Are you ready to dive into a new book?
Check out this specially curated list of books from thirty-five different authors, just waiting for you to peruse.
It’s the end of an era… Or is it?
Only Rick Partlow knows. Yesterday, the final episode in the Drop Trooper series released on Kindle.
Book 16, Kill Chain, is out now.
(NOTE: Some of the links in this newsletter are affiliate links, which means I get a few pennies off any sale if you choose to buy…)
Dagger’s Edge, Chapter 1 Sneak Peek:
ONE: UNEXPECTED ENCOUNTER
Humboldt Space Elevator
St. Clair Township, Ceriba
Geminate Alliance (Procyon System)
The cabin of the space elevator came to a full stop as it touched down on the surface. A green light flashed, and the elevator’s SI announced. “Welcome to St. Clair Township, capital of Ceriba. Please be careful when retrieving your belongings, as they may have shifted during our descent. Enjoy your stay.”

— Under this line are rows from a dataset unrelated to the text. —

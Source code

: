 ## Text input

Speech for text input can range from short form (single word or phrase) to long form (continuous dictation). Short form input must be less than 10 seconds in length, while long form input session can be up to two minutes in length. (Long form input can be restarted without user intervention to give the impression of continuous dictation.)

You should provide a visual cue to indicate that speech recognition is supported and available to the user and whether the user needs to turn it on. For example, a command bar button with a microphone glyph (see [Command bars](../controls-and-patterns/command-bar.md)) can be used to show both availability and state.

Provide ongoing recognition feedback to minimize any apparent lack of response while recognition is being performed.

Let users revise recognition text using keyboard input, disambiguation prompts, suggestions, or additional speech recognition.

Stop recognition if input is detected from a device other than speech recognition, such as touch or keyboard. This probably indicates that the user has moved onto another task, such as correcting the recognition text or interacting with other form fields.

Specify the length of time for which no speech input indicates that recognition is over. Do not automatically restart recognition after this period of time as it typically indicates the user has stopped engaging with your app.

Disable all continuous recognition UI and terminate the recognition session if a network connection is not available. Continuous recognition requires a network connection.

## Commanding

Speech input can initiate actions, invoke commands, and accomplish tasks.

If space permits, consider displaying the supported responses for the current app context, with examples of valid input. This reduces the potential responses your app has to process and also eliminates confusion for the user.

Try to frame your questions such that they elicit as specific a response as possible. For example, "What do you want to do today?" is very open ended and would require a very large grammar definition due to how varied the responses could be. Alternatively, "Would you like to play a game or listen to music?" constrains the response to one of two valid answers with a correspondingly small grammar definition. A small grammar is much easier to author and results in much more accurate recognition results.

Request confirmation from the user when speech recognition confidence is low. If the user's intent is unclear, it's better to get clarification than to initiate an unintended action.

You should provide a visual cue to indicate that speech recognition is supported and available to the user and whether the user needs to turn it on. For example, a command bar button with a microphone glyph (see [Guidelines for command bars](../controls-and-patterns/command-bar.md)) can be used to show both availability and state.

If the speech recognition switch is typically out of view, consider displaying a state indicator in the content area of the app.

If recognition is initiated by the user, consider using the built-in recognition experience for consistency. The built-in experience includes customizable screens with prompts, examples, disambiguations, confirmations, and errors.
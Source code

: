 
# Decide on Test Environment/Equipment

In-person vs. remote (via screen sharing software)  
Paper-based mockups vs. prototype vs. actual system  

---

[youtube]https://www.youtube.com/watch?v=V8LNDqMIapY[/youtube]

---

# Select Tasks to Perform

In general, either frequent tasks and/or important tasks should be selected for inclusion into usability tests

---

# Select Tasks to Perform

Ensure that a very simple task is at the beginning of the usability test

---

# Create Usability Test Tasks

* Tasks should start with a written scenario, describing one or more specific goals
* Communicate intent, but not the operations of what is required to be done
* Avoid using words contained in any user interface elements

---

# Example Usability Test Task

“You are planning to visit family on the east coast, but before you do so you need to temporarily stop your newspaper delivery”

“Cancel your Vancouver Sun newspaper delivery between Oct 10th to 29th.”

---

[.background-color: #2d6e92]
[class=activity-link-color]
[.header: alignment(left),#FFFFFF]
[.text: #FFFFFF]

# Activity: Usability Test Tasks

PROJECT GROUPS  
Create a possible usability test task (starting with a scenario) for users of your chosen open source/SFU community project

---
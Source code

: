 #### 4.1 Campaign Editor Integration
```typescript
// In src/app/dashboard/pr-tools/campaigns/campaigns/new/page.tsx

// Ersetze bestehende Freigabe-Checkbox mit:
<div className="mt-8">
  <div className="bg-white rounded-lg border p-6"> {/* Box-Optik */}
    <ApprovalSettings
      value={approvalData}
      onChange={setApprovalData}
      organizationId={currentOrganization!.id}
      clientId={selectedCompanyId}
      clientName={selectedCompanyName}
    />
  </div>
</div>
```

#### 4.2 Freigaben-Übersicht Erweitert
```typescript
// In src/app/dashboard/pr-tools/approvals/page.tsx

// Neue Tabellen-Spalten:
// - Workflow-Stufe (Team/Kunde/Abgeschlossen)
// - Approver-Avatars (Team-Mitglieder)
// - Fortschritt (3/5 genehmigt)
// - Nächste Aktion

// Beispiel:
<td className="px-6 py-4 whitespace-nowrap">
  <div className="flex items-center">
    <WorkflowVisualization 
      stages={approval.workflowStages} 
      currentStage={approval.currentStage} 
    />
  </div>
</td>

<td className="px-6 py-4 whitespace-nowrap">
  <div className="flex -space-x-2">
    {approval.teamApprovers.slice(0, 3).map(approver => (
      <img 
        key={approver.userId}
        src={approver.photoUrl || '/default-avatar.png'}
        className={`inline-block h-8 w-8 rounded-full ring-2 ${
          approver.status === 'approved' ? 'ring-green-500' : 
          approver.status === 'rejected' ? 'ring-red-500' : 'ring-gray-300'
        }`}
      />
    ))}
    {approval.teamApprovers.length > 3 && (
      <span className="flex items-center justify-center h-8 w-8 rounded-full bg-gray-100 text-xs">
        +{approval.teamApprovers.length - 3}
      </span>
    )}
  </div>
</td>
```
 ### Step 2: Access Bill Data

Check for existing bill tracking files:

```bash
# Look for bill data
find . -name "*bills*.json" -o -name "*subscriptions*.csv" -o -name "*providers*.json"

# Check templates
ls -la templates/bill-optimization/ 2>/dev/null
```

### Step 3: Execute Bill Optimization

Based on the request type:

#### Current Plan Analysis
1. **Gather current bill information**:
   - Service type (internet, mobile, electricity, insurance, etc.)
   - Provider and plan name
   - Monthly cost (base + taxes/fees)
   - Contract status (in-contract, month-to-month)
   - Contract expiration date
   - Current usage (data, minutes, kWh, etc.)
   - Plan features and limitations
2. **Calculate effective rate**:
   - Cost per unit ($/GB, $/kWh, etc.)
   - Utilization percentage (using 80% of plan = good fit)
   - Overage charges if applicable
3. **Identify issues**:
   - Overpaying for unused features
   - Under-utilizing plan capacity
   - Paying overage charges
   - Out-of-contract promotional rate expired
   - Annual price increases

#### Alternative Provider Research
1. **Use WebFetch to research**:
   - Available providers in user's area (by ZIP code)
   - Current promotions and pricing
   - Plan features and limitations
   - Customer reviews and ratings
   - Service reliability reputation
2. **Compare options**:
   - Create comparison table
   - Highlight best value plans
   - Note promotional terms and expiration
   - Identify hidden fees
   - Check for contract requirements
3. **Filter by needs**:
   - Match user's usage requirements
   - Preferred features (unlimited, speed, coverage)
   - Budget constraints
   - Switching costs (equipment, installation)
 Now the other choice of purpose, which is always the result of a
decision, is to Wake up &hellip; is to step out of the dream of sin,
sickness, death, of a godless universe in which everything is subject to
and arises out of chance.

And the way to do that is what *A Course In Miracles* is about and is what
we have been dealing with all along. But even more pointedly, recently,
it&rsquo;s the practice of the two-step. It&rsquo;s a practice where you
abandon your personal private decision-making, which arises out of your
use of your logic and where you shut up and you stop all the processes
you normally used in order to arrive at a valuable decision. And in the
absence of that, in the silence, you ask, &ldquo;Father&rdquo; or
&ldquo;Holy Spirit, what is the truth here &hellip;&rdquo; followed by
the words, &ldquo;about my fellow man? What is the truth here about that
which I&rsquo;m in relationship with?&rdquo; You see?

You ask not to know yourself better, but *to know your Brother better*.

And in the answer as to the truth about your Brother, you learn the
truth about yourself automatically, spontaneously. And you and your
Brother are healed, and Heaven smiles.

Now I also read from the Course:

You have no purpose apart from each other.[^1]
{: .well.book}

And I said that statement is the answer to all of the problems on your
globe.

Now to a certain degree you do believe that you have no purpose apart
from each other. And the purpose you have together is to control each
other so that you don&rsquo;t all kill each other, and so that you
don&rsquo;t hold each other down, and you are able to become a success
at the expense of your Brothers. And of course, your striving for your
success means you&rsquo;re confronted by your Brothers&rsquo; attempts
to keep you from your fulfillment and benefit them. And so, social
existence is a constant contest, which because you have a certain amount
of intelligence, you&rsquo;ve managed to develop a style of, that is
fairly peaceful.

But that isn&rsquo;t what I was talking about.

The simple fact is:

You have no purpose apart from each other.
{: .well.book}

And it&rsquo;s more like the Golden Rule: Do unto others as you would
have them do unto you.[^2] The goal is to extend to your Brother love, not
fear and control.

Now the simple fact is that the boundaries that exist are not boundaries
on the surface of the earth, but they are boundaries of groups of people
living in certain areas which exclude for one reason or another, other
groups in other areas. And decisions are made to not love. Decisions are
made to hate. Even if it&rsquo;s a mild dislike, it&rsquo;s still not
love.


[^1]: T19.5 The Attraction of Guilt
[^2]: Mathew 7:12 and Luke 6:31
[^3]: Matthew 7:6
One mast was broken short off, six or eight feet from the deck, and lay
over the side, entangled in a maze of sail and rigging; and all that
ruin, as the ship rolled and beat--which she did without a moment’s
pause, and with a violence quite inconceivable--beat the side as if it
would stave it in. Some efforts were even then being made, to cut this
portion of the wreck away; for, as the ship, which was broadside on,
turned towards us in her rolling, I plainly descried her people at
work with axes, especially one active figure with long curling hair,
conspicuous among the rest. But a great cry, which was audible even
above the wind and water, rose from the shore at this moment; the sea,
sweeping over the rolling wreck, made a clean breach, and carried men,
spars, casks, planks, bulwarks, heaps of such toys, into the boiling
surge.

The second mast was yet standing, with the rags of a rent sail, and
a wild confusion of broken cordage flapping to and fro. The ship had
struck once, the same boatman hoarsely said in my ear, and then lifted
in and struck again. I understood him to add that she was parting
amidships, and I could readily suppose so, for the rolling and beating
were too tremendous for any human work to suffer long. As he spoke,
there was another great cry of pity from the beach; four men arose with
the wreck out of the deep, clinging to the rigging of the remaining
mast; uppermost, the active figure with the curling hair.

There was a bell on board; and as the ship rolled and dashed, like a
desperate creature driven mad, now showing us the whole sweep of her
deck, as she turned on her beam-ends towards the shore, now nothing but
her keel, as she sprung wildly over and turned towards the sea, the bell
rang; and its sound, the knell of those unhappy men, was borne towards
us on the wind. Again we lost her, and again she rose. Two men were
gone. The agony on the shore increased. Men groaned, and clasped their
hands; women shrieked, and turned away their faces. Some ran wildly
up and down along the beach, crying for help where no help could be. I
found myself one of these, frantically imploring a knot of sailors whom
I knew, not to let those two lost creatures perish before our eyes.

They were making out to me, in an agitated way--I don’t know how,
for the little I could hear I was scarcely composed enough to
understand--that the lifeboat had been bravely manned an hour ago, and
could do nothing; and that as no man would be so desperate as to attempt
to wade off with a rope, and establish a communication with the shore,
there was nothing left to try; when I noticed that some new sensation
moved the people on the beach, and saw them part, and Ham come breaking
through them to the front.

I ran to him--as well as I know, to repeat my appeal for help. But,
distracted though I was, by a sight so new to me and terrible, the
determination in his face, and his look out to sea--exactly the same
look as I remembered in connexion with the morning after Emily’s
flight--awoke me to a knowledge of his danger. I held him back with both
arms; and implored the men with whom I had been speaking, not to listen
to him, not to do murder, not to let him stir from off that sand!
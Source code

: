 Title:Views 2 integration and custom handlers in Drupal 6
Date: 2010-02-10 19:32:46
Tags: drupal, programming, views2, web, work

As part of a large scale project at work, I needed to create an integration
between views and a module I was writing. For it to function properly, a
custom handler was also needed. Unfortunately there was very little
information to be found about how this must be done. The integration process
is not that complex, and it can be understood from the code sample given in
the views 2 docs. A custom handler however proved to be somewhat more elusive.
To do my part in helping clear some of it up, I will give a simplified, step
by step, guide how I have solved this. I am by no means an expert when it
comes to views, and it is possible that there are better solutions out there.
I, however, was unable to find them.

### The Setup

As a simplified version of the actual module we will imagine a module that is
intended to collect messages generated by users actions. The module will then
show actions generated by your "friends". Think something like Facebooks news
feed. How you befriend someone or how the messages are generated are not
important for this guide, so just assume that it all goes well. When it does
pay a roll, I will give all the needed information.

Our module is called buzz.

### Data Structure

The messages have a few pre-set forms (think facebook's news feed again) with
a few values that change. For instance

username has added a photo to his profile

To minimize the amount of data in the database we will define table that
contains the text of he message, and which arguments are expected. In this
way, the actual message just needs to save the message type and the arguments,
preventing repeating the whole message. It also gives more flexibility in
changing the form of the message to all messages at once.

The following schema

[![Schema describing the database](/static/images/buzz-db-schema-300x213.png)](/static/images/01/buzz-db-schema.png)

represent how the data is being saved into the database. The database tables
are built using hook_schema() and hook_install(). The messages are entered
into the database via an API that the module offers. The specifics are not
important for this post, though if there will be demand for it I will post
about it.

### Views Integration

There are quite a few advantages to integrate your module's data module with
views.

Elodie Cyr unwebbed and reached beneath her seat for the carrier that had indeed shifted, though entirely on its own. Small paws shoved against the carrier’s soft, screened sides as she hefted its strap over her shoulder and stood, waiting patiently for the passengers in front of her to disembark.
Her own passenger wasn’t nearly as patient—or as quiet. {No likey. Lemme out! Lemme out! I be good.}
Ell resisted the urge to laugh at the mental voice that had popped into her head, courtesy of the evanescent wire embedded in her brain. {Uh huh. Remember what you did the last time one of us fell for that line? Thad had to shell out a lot of credits to cover the trinkets you stole from that woman’s craft booth.}
The ferret inside the carrier chittered. {Was shiny.}
Like that was an excuse.
The line started moving and Ell slipped into the flow. Once inside the station proper, her gaze immediately went high, drawn out of habit to areas within the spaceport that would make a good sniper’s hide.
Old habits died hard. Ell quashed the thought the moment it floated to the front of her mind because in truth, it wasn’t accurate. Good training died hard, especially those seared into the gray matter of one’s brain by the two Ds—discipline and drill instructors.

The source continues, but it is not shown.